- _Work required_
From the first line of the material to the line containing "productivité des exploitations.", inclusive, write out each line exactly, leaving out the pictures.

- _Data for analysis_
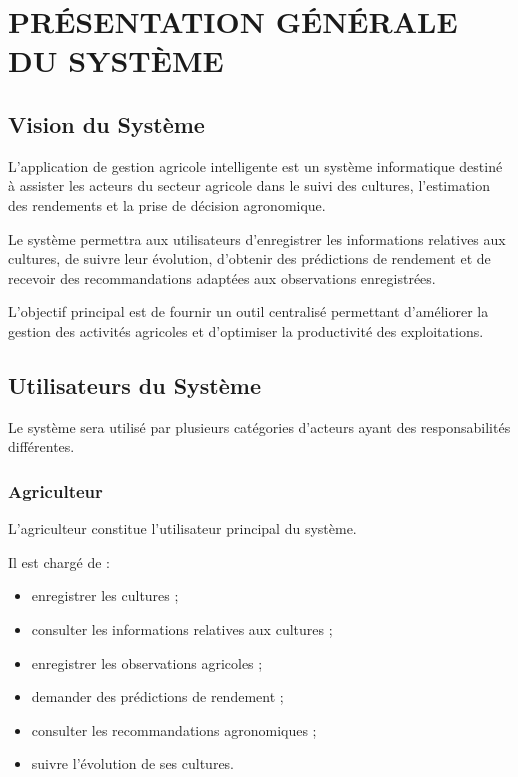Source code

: \documentclass[12pt,a4paper]{report}
\begin{document}
\chapter{PRÉSENTATION GÉNÉRALE DU
SYSTÈME}\label{chapitre-3-pruxe9sentation-guxe9nuxe9rale-du-systuxe8me}

\section{Vision du Système}\label{vision-du-systuxe8me}

L'application de gestion agricole intelligente est un système
informatique destiné à assister les acteurs du secteur agricole dans le
suivi des cultures, l'estimation des rendements et la prise de décision
agronomique.

Le système permettra aux utilisateurs d'enregistrer les informations
relatives aux cultures, de suivre leur évolution, d'obtenir des
prédictions de rendement et de recevoir des recommandations adaptées aux
observations enregistrées.

L'objectif principal est de fournir un outil centralisé permettant
d'améliorer la gestion des activités agricoles et d'optimiser la
productivité des exploitations.

\section{Utilisateurs du Système}\label{utilisateurs-du-systuxe8me}

Le système sera utilisé par plusieurs catégories d'acteurs ayant des
responsabilités différentes.

\subsection{Agriculteur}\label{agriculteur}

L'agriculteur constitue l'utilisateur principal du système.

Il est chargé de :

\begin{itemize}
\item
  enregistrer les cultures ;
\item
  consulter les informations relatives aux cultures ;
\item
  enregistrer les observations agricoles ;
\item
  demander des prédictions de rendement ;
\item
  consulter les recommandations agronomiques ;
\item
  suivre l'évolution de ses cultures.
\end{itemize}
\end{document}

- _Result of the task_
Source code

: \documentclass[12pt,a4paper]{report}
\begin{document}
\chapter{PRÉSENTATION GÉNÉRALE DU
SYSTÈME}\label{chapitre-3-pruxe9sentation-guxe9nuxe9rale-du-systuxe8me}

\section{Vision du Système}\label{vision-du-systuxe8me}

L'application de gestion agricole intelligente est un système
informatique destiné à assister les acteurs du secteur agricole dans le
suivi des cultures, l'estimation des rendements et la prise de décision
agronomique.

Le système permettra aux utilisateurs d'enregistrer les informations
relatives aux cultures, de suivre leur évolution, d'obtenir des
prédictions de rendement et de recevoir des recommandations adaptées aux
observations enregistrées.

L'objectif principal est de fournir un outil centralisé permettant
d'améliorer la gestion des activités agricoles et d'optimiser la
productivité des exploitations.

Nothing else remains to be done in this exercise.